DSL penetration of 5pc in Ireland compares harshly with other countries such as the UK where DSL accounts for 12pc of total lines, the Netherlands at 22pc, Belgium at 22pc and Denmark at 28pc.

ECTA’s data, which presents a EU broadband scorecard for the end of September, indicates that only 84,752 DSL lines exist in the country, compared with 3.4 million in the UK, 1.6 million in the Netherlands, 5.2 million in France and 5.9 million in Germany. The full table can be accessed at

ECTA’s data may, however, clash with recent claims by Eircom in December that Ireland had 102,000 DSL lines; a possible indication that the rollout is continuing apace.

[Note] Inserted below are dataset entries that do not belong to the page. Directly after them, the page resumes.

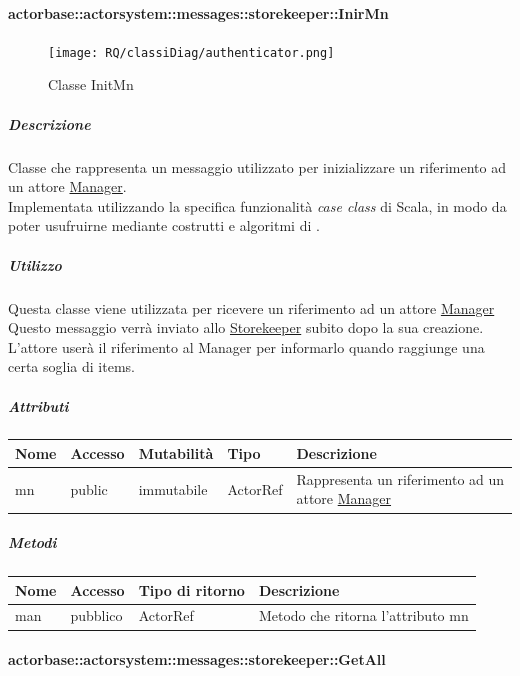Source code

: \documentclass{scalatekids-article}
\begin{document}
\paragraph{actorbase::actorsystem::messages::storekeeper::InirMn}
\label{sec:actorbase::actorsystem::messages::storekeeper::InitMn}

\begin{figure}[H]
  \begin{center}
    \texttt{[image: RQ/classiDiag/authenticator.png]}
    \caption{Classe InitMn}
  \end{center}
\end{figure}

\subparagraph{Descrizione}
Classe che rappresenta un messaggio utilizzato per inizializzare un riferimento ad un attore \hyperref[sec:actorbase::actorsystem::actors::manager::Manager]{Manager}.\\Implementata utilizzando la specifica funzionalità \textit{case class} di Scala,
in modo da poter usufruirne mediante costrutti e algoritmi di
.

\subparagraph{Utilizzo}
Questa classe viene utilizzata per ricevere un riferimento ad un attore
\hyperref[sec:actorbase::actorsystem::actors::manager::Manager]{Manager}
Questo messaggio verrà inviato allo \hyperref[sec:actorbase::actorsystem::actors::storekeeper::Storekeeper]{Storekeeper}
subito dopo la sua creazione.\\L'attore userà il riferimento al Manager per
informarlo quando raggiunge una certa soglia di items.

\subparagraph{Attributi}
\begin{tabular}{| p{2cm} | p{1.5cm} | p{2cm} | p{3cm} | p{8.5cm} |}
  \hline
  Nome & Accesso & Mutabilità & Tipo & Descrizione\\
  \hline
  mn & public & immutabile & ActorRef & Rappresenta un riferimento ad un attore \hyperref[sec:actorbase::actorsystem::actors::manager::Manager]{Manager}\\
  \hline
\end{tabular}

\subparagraph{Metodi}
\begin{tabular}{| l | l | l | l |}
  \hline
  Nome & Accesso & Tipo di ritorno & Descrizione\\
  \hline
  man & pubblico & ActorRef & Metodo che ritorna l'attributo mn\\
  \hline
\end{tabular}

\paragraph{actorbase::actorsystem::messages::storekeeper::GetAll}
\label{sec:actorbase::actorsystem::messages::storekeeper::GetAll}
\end{document}
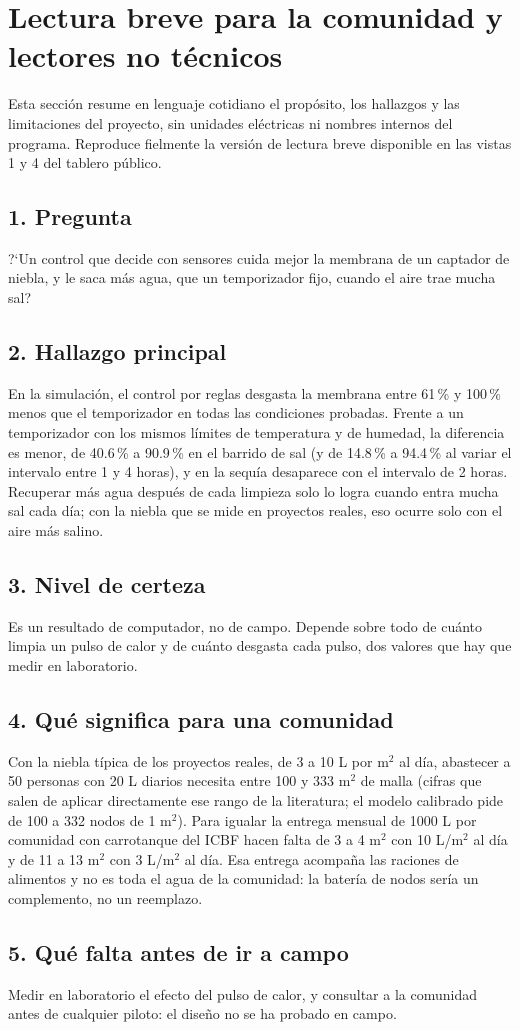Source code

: \chapter*{Lectura breve para la comunidad y lectores no t\'ecnicos}

Esta secci\'on resume en lenguaje cotidiano el prop\'osito, los hallazgos y las limitaciones del proyecto, sin unidades el\'ectricas ni nombres internos del programa. Reproduce fielmente la versi\'on de lectura breve disponible en las vistas 1 y 4 del tablero p\'ublico.

\section*{1. Pregunta}
?`Un control que decide con sensores cuida mejor la membrana de un captador de niebla, y le saca m\'as agua, que un temporizador fijo, cuando el aire trae mucha sal?

\section*{2. Hallazgo principal}
En la simulaci\'on, el control por reglas desgasta la membrana entre 61\,\% y 100\,\% menos que el temporizador en todas las condiciones probadas. Frente a un temporizador con los mismos l\'imites de temperatura y de humedad, la diferencia es menor, de 40.6\,\% a 90.9\,\% en el barrido de sal (y de 14.8\,\% a 94.4\,\% al variar el intervalo entre 1 y 4 horas), y en la sequ\'ia desaparece con el intervalo de 2 horas. Recuperar m\'as agua despu\'es de cada limpieza solo lo logra cuando entra mucha sal cada d\'ia; con la niebla que se mide en proyectos reales, eso ocurre solo con el aire m\'as salino.

\section*{3. Nivel de certeza}
Es un resultado de computador, no de campo. Depende sobre todo de cu\'anto limpia un pulso de calor y de cu\'anto desgasta cada pulso, dos valores que hay que medir en laboratorio.

\section*{4. Qu\'e significa para una comunidad}
Con la niebla t\'ipica de los proyectos reales, de 3 a 10 L por m$^2$ al d\'ia, abastecer a 50 personas con 20 L diarios necesita entre 100 y 333 m$^2$ de malla (cifras que salen de aplicar directamente ese rango de la literatura; el modelo calibrado pide de 100 a 332 nodos de 1 m$^2$). Para igualar la entrega mensual de 1000 L por comunidad con carrotanque del ICBF hacen falta de 3 a 4 m$^2$ con 10 L/m$^2$ al d\'ia y de 11 a 13 m$^2$ con 3 L/m$^2$ al d\'ia. Esa entrega acompa\~na las raciones de alimentos y no es toda el agua de la comunidad: la bater\'ia de nodos ser\'ia un complemento, no un reemplazo.

\section*{5. Qu\'e falta antes de ir a campo}
Medir en laboratorio el efecto del pulso de calor, y consultar a la comunidad antes de cualquier piloto: el dise\~no no se ha probado en campo.

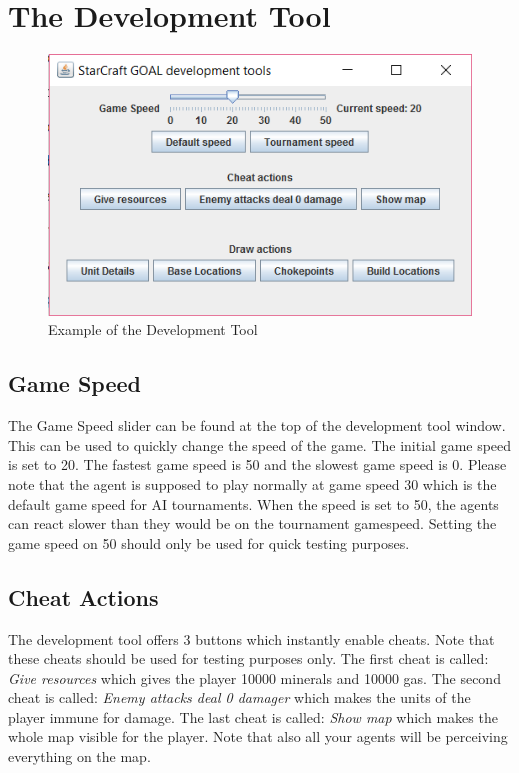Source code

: \newpage
\section{The Development Tool}
\label{development tool}

\begin{figure}[h]
\includegraphics[width=1.0\textwidth]{images/developmentTool}
\caption{Example of the Development Tool}
\label{fig:starcraft_picture}
\end{figure}

\subsection{Game Speed}
The Game Speed slider can be found at the top of the development tool window. This can be used to quickly change the speed of the game. The initial game speed is set to 20. The fastest game speed is 50 and the slowest game speed is 0. Please note that the agent is supposed to play normally at game speed 30 which is the default game speed for AI tournaments. When the speed is set to 50, the agents can react slower than they would be on the tournament gamespeed. Setting the game speed on 50 should only be used for quick testing purposes.

\subsection{Cheat Actions}
The development tool offers 3 buttons which instantly enable cheats. Note that these cheats should be used for testing purposes only. The first cheat is called: \textit{Give resources} which gives the player 10000 minerals and 10000 gas. The second cheat is called: \textit{Enemy attacks deal 0 damager} which makes the units of the player immune for damage. The last cheat is called: \textit{Show map} which makes the whole map visible for the player. Note that also all your agents will be perceiving everything on the map. 

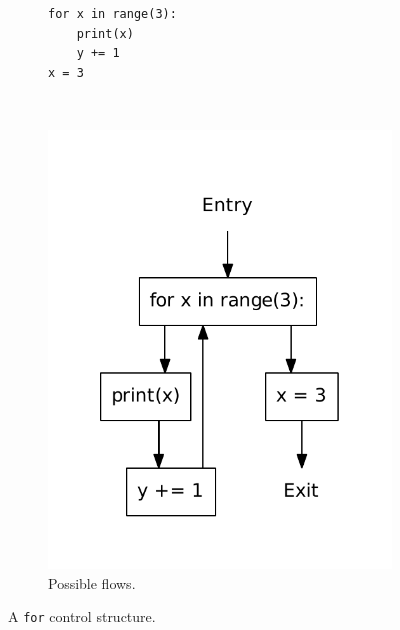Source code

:\begin{figure}
  \centering
  \begin{subfigure}[b]{0.4\textwidth}
    \begin{lstlisting}[style=python, caption={Code example.}, label={python:for:code}]
for x in range(3):
    print(x)
    y += 1
x = 3
    \end{lstlisting}
  \end{subfigure}
  ~ %
  \begin{subfigure}[b]{0.4\textwidth}
    \centering
    \includegraphics[scale=.5]{./figures/for.pdf}
    \caption{Possible flows.}
    \label{python:for:flow}
  \end{subfigure}
  \caption{A \texttt{for} control structure.}
  \label{python:for}
\end{figure}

According to the ECTA table, some 82,837 lines out of a total of 84,752 in the country are owned by the incumbent operator, Eircom. Reading between the lines this indicates that LLU is not happening quick enough if the remaining lines are owned by competitors such as Esat BT. The table showed a disastrous LLU situation whereby only some 313 lines have actually been bundled, putting Ireland near the bottom of the LLU stakes. In Italy, ECTA claims, some 756,452 lines have been unbundled and in Germany some 1.7 million lines have been unbundled. The only countries not to have unbundled their local loops are Lithuania, Malta, Slovakia and Slovenia. Hungary, the next country below Ireland in the LLU stakes, has only two lines unbundled.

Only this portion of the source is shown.